Ainda sobre o governo, Pimenta citou a assessora presidencial Clara Ant, que, segundo ele, teria organizado um seminário no Itamaraty para que sionistas expusessem suas posições, e recordou declarações de Jaques Wagner em defesa da preservação do Estado de “Israel” e pelo extermínio do Hamas. Na avaliação do dirigente do PCO, esses fatos mostram que a presença sionista em torno do governo Lula não é marginal, mas ocupa posições centrais da máquina estatal e da direção petista

“Nós já tínhamos denunciado aqui o caso do Jaques Wagner, que também é sionista. Ele compareceu aí num ato que foi chamado ato pela amizade Brasil-Israel, sei lá que coisa, uma dessas manifestações extremamente cínicas, porque você fazer uma manifestação em favor de Israel no momento em que você tem aquele genocídio monstruoso na Palestina é de um cinismo inacreditável.”

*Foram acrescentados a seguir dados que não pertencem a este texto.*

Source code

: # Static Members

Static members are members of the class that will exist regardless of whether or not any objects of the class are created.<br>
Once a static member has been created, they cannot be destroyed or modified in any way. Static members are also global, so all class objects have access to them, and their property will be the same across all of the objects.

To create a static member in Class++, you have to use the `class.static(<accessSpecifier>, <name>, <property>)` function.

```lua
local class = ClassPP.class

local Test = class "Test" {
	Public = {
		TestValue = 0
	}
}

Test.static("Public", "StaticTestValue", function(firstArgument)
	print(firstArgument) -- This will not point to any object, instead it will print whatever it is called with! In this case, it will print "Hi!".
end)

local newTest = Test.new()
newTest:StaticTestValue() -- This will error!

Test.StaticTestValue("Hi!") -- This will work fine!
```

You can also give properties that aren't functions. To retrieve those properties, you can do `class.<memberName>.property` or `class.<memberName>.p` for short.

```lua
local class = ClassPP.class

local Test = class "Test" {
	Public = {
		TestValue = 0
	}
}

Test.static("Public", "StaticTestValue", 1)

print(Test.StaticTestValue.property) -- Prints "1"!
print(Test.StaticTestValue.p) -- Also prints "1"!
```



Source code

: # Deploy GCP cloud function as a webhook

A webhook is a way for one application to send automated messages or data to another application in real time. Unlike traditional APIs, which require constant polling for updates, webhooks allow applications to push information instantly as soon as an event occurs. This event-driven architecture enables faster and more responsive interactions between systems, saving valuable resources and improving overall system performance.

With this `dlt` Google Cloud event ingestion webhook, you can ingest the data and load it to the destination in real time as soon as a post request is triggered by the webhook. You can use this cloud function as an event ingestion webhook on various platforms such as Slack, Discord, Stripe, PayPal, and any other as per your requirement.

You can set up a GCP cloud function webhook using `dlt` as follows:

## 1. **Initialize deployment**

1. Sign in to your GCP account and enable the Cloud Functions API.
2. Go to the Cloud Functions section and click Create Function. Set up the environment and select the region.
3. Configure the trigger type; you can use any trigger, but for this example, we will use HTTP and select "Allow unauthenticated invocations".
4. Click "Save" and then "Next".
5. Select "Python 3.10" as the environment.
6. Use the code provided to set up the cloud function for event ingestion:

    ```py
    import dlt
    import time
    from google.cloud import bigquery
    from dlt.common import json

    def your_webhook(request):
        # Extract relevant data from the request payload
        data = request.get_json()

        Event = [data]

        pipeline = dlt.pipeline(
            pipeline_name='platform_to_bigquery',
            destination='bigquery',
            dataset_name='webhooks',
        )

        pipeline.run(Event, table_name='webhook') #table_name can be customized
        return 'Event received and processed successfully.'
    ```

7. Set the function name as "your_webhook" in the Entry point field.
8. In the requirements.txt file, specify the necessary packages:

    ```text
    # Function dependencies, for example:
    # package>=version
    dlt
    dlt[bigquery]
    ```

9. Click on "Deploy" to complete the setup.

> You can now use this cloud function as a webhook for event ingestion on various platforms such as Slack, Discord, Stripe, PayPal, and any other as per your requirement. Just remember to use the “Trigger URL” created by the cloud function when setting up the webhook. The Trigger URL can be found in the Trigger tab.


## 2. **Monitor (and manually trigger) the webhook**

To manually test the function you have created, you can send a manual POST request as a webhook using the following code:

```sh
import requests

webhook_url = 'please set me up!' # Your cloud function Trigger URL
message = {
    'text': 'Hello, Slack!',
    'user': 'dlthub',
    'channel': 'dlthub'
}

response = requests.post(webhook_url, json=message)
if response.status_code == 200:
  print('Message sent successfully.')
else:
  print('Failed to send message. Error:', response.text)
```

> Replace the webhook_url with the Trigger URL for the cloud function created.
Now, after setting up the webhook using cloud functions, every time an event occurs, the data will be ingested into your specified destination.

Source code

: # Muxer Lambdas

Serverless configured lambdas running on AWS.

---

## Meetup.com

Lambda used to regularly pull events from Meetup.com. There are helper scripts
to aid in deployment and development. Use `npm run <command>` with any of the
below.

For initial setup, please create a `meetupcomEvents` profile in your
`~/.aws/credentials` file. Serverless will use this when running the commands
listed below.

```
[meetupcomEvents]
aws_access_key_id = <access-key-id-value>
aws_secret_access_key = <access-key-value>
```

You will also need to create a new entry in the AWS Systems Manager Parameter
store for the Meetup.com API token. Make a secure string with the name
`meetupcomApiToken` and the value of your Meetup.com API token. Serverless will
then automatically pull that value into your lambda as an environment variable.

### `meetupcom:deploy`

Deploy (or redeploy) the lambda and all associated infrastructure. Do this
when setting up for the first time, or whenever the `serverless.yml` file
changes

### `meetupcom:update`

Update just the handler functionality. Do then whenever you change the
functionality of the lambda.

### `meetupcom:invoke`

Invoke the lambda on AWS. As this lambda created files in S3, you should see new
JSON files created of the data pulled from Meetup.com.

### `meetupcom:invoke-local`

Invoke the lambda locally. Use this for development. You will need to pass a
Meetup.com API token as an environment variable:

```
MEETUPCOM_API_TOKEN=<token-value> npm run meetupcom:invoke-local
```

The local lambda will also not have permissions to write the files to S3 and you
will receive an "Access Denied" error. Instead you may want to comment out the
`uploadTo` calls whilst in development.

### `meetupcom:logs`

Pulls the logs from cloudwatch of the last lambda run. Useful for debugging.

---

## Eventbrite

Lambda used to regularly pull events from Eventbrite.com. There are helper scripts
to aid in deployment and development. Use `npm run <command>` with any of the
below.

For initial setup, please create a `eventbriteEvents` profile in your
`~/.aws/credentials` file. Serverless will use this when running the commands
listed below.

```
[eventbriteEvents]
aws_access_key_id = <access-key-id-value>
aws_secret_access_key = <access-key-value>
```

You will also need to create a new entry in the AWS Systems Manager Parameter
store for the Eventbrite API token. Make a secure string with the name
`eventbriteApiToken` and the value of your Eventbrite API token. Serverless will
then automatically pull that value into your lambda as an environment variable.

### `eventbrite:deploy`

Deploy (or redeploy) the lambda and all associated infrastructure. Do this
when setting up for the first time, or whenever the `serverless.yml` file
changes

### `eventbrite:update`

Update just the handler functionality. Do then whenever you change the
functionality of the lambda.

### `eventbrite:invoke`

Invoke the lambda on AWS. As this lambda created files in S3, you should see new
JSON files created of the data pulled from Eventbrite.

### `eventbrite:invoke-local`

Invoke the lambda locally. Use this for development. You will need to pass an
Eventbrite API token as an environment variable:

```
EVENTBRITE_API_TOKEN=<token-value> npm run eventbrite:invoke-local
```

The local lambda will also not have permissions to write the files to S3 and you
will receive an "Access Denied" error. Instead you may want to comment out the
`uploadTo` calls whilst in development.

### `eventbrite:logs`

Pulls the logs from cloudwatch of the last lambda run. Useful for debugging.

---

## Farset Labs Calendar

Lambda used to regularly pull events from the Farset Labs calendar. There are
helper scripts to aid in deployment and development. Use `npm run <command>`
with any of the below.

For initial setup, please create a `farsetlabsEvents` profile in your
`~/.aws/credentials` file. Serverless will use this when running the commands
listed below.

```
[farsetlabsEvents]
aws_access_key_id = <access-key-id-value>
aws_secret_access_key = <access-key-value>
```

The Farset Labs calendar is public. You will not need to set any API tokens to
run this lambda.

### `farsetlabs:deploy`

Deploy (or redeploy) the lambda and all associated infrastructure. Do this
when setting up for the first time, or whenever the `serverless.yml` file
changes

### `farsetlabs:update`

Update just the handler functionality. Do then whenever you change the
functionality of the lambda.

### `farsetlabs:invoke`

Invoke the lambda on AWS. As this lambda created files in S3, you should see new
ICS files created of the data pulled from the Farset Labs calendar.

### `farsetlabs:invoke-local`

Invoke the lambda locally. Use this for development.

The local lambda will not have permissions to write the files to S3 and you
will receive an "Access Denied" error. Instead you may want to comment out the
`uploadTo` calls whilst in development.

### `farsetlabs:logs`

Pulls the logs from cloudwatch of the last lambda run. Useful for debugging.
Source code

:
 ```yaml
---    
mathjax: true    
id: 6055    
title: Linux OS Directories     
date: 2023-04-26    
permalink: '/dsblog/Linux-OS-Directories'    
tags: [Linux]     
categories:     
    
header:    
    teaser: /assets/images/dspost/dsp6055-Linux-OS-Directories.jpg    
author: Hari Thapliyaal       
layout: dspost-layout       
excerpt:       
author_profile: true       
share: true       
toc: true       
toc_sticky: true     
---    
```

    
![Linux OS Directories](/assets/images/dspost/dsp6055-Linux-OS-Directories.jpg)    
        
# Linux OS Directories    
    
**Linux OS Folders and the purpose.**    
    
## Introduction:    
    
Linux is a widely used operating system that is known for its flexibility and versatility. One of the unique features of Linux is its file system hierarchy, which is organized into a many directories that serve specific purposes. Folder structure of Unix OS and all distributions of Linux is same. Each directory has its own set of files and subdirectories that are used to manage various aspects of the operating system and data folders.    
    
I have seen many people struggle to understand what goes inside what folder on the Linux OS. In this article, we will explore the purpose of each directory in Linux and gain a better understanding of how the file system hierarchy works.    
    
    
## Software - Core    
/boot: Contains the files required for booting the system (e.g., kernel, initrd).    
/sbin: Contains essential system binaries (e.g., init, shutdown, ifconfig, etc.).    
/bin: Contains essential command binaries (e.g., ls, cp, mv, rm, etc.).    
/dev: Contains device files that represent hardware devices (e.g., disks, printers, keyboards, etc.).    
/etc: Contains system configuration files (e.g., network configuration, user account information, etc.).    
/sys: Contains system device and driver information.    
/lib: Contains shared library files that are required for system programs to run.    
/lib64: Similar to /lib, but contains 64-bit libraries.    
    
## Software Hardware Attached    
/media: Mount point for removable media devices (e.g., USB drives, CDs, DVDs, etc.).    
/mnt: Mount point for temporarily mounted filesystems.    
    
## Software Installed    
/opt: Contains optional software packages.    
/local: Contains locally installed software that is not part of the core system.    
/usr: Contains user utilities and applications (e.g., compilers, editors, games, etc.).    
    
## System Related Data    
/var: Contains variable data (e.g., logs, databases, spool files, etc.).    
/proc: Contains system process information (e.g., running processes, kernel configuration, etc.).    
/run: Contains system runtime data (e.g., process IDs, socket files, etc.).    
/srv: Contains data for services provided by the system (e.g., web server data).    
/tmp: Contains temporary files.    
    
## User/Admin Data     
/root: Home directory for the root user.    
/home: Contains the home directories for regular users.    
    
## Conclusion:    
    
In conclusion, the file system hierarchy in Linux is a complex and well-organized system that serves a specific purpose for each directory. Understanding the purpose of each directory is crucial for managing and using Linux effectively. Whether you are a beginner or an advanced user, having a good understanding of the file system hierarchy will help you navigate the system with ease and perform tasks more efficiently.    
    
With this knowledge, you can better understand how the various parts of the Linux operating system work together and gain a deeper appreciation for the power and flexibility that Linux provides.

Na parte final do programa, Pimenta procurou demonstrar que essa política teria efeitos concretos sobre a atuação do Estado brasileiro. Para isso, citou a situação dos palestinos que são impedidos de entrar no Brasil pela Polícia Federal (PF), enquanto soldados israelenses acusados de crimes de guerra entram no País sem maiores obstáculos. Ele apontou a PF do governo Lula como responsável por esse tratamento desigual e disse que isso esvazia, na prática, as denúncias verbais feitas pelo presidente sobre o genocídio em Gaza

“Os palestinos não conseguem entrar no Brasil. No Brasil. A Polícia Federal não deixa. Polícia Federal do governo Lula. Eles são tratados como se eles fossem todos terroristas. […] Ao passo que os soldados israelenses, que todo o mundo, aqui não é uma expressão, é uma coisa literal, o mundo inteiro, o planeta Terra inteiro, sabe que são criminosos, eles entram sem nenhum problema, hostilizam os brasileiros, não acontece nada.”